HOW TO COMPLETE THIS TASK:
Output every record exactly, apart from its images.

DATASET RECORDS:
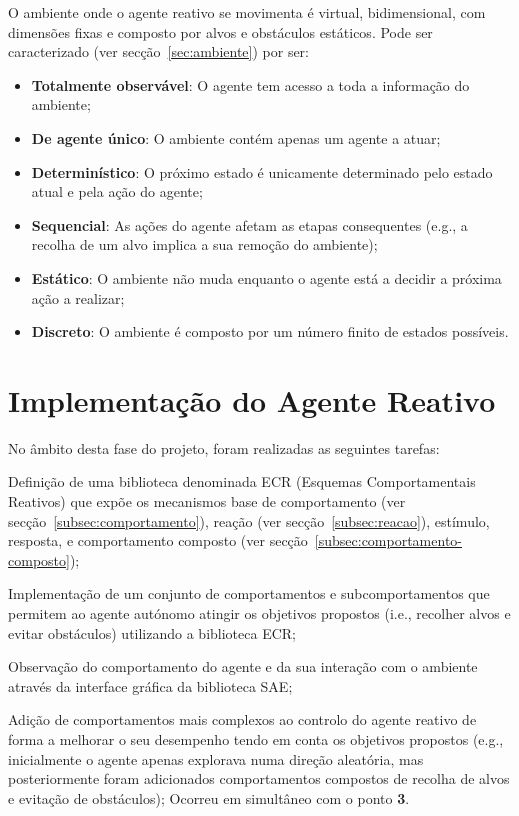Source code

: O ambiente onde o agente reativo se movimenta é virtual, bidimensional, com dimensões fixas e composto por alvos e obstáculos estáticos. Pode ser caracterizado (ver secção~\ref{sec:ambiente}) por ser:

\begin{itemize}
    \item \textbf{Totalmente observável}: O agente tem acesso a toda a informação do ambiente;
    \item \textbf{De agente único}: O ambiente contém apenas um agente a atuar;
    \item \textbf{Determinístico}: O próximo estado é unicamente determinado pelo estado atual e pela ação do agente;
    \item \textbf{Sequencial}: As ações do agente afetam as etapas consequentes (e.g., a recolha de um alvo implica a sua remoção do ambiente);
    \item \textbf{Estático}: O ambiente não muda enquanto o agente está a decidir a próxima ação a realizar;
    \item \textbf{Discreto}: O ambiente é composto por um número finito de estados possíveis.
\end{itemize}


\section{Implementação do Agente Reativo}\label{sec:implementacao-agente-reativo}

No âmbito desta fase do projeto, foram realizadas as seguintes tarefas:

\begin{boldenumerate}
    \item Definição de uma biblioteca denominada ECR (Esquemas Comportamentais Reativos) que expõe os mecanismos base de comportamento (ver secção~\ref{subsec:comportamento}), reação (ver secção~\ref{subsec:reacao}), estímulo, resposta, e comportamento composto (ver secção~\ref{subsec:comportamento-composto});
    \item Implementação de um conjunto de comportamentos e subcomportamentos que permitem ao agente autónomo atingir os objetivos propostos (i.e., recolher alvos e evitar obstáculos) utilizando a biblioteca ECR;
    \item Observação do comportamento do agente e da sua interação com o ambiente através da interface gráfica da biblioteca SAE;
    \item Adição de comportamentos mais complexos ao controlo do agente reativo de forma a melhorar o seu desempenho tendo em conta os objetivos propostos (e.g., inicialmente o agente apenas explorava numa direção aleatória, mas posteriormente foram adicionados comportamentos compostos de recolha de alvos e evitação de obstáculos); Ocorreu em simultâneo com o ponto \textbf{3}.
\end{boldenumerate}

WRITTEN ANSWER:
Source code

: O ambiente onde o agente reativo se movimenta é virtual, bidimensional, com dimensões fixas e composto por alvos e obstáculos estáticos. Pode ser caracterizado (ver secção~\ref{sec:ambiente}) por ser:

\begin{itemize}
    \item \textbf{Totalmente observável}: O agente tem acesso a toda a informação do ambiente;
    \item \textbf{De agente único}: O ambiente contém apenas um agente a atuar;
    \item \textbf{Determinístico}: O próximo estado é unicamente determinado pelo estado atual e pela ação do agente;
    \item \textbf{Sequencial}: As ações do agente afetam as etapas consequentes (e.g., a recolha de um alvo implica a sua remoção do ambiente);
    \item \textbf{Estático}: O ambiente não muda enquanto o agente está a decidir a próxima ação a realizar;
    \item \textbf{Discreto}: O ambiente é composto por um número finito de estados possíveis.
\end{itemize}


\section{Implementação do Agente Reativo}\label{sec:implementacao-agente-reativo}

No âmbito desta fase do projeto, foram realizadas as seguintes tarefas:

\begin{boldenumerate}
    \item Definição de uma biblioteca denominada ECR (Esquemas Comportamentais Reativos) que expõe os mecanismos base de comportamento (ver secção~\ref{subsec:comportamento}), reação (ver secção~\ref{subsec:reacao}), estímulo, resposta, e comportamento composto (ver secção~\ref{subsec:comportamento-composto});
    \item Implementação de um conjunto de comportamentos e subcomportamentos que permitem ao agente autónomo atingir os objetivos propostos (i.e., recolher alvos e evitar obstáculos) utilizando a biblioteca ECR;
    \item Observação do comportamento do agente e da sua interação com o ambiente através da interface gráfica da biblioteca SAE;
    \item Adição de comportamentos mais complexos ao controlo do agente reativo de forma a melhorar o seu desempenho tendo em conta os objetivos propostos (e.g., inicialmente o agente apenas explorava numa direção aleatória, mas posteriormente foram adicionados comportamentos compostos de recolha de alvos e evitação de obstáculos); Ocorreu em simultâneo com o ponto \textbf{3}.
\end{boldenumerate}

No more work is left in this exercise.